◆ **WHAT IS REQUIRED**
What lines in the records below include the word "levels"? Return each one.

◆ **EXERCISE MATERIAL**
>>>

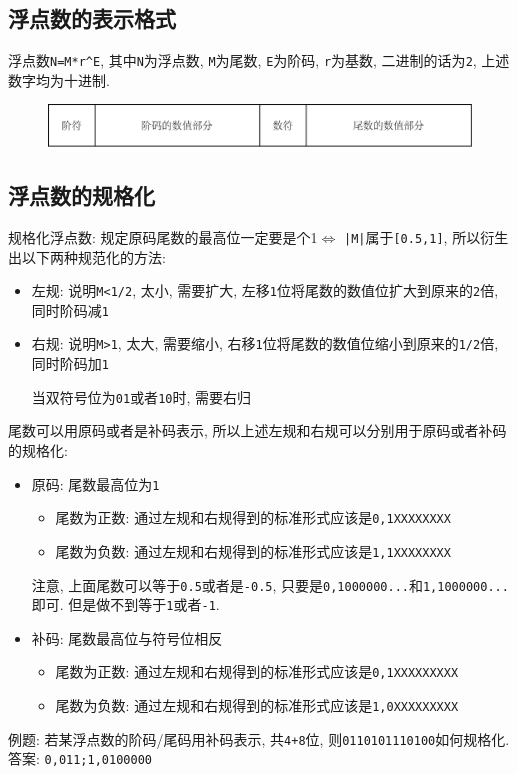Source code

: \subsection{浮点数的表示格式}
浮点数\verb|N=M*r^E|, 其中\verb|N|为浮点数, \verb|M|为尾数, \verb|E|为阶码, \verb|r|为基数, 二进制的话为\verb|2|, 上述数字均为十进制.
\begin{figure}[H]
\centering
\includegraphics[scale=.7]{img/figure9.pdf}
\end{figure}
\subsection{浮点数的规格化}
规格化浮点数: 规定原码尾数的最高位一定要是个1$ \Leftrightarrow $ \texttt{|M|}属于\verb|[0.5,1]|, 所以衍生出以下两种规范化的方法:
\begin{itemize}
\item 左规: 说明\texttt{M<1/2}, 太小, 需要扩大, 左移\verb|1|位将尾数的数值位扩大到原来的\verb|2|倍, 同时阶码减\verb|1|
\item 右规: 说明\texttt{M>1}, 太大, 需要缩小, 右移\verb|1|位将尾数的数值位缩小到原来的\verb|1/2|倍, 同时阶码加\verb|1|\par 当双符号位为\verb|01|或者\verb|10|时, 需要右归
\end{itemize}\par
尾数可以用原码或者是补码表示, 所以上述左规和右规可以分别用于原码或者补码的规格化:
\begin{itemize}
\item 原码: 尾数最高位为\verb|1|
\begin{itemize}
\item 尾数为正数: 通过左规和右规得到的标准形式应该是\verb|0,1XXXXXXXX|
\item 尾数为负数: 通过左规和右规得到的标准形式应该是\verb|1,1XXXXXXXX|
\end{itemize}\par
注意, 上面尾数可以等于\verb|0.5|或者是\verb|-0.5|, 只要是\verb|0,1000000...|和\verb|1,1000000...|即可. 但是做不到等于\verb|1|或者\verb|-1|.
\item 补码: 尾数最高位与符号位相反
\begin{itemize}
\item 尾数为正数: 通过左规和右规得到的标准形式应该是\verb|0,1XXXXXXXXX|
\item 尾数为负数: 通过左规和右规得到的标准形式应该是\verb|1,0XXXXXXXXX|
\end{itemize}
\end{itemize}\par
例题: 若某浮点数的阶码/尾码用补码表示, 共\verb|4+8|位, 则\verb|0110101110100|如何规格化. 答案: \verb|0,011;1,0100000|
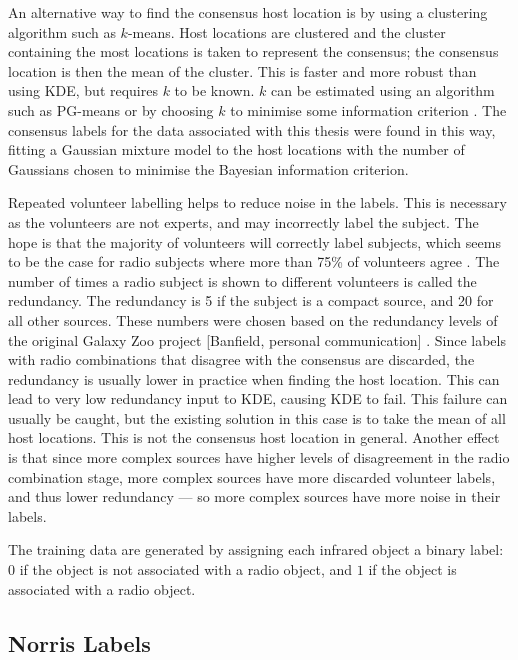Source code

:     An alternative way to find the consensus host location is by using a
    clustering algorithm such as $k$-means. Host locations are clustered and
    the cluster containing the most locations is taken to represent the
    consensus; the consensus location is then the mean of the cluster. This is
    faster and more robust than using KDE, but requires $k$ to be known. $k$
    can be estimated using an algorithm such as PG-means \citep{hamerly07} or by
    choosing $k$ to minimise some information criterion .
    The consensus labels for the data associated with this thesis were found in
    this way, fitting a Gaussian mixture model to the host locations with the
    number of Gaussians chosen to minimise the Bayesian information criterion.

    Repeated volunteer labelling helps to reduce noise in the labels. This is
    necessary as the volunteers are not experts, and may incorrectly label the
    subject. The hope is that the majority of volunteers will correctly label
    subjects, which seems to be the case for radio subjects where more than
    75\% of volunteers agree \citep{banfield15}. The number of times a radio
    subject is shown to different volunteers is called the redundancy. The
    redundancy is 5 if the subject is a compact source, and 20 for all other
    sources. These numbers were chosen based on the redundancy levels of the
    original Galaxy Zoo project [Banfield, personal communication] . Since labels with radio combinations that disagree with
    the consensus are discarded, the redundancy is usually lower in practice
    when finding the host location. This can lead to very low redundancy input
    to KDE, causing KDE to fail. This failure can usually be caught, but the
    existing solution in this case is to take the mean of all host locations.
    This is not the consensus host location in general. Another effect is that
    since more complex sources have higher levels of disagreement in the radio
    combination stage, more complex sources have more discarded volunteer
    labels, and thus lower redundancy --- so more complex sources have more
    noise in their labels.

    The training data are generated by assigning each infrared object a binary label: $0$ if the object is not associated with a radio object, and $1$ if the object is associated with a radio object.

  \subsection{Norris Labels}
  \label{sec:norris}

<<<

◆ **COMPLETED EXERCISE**
    sources. These numbers were chosen based on the redundancy levels of the
    since more complex sources have higher levels of disagreement in the radio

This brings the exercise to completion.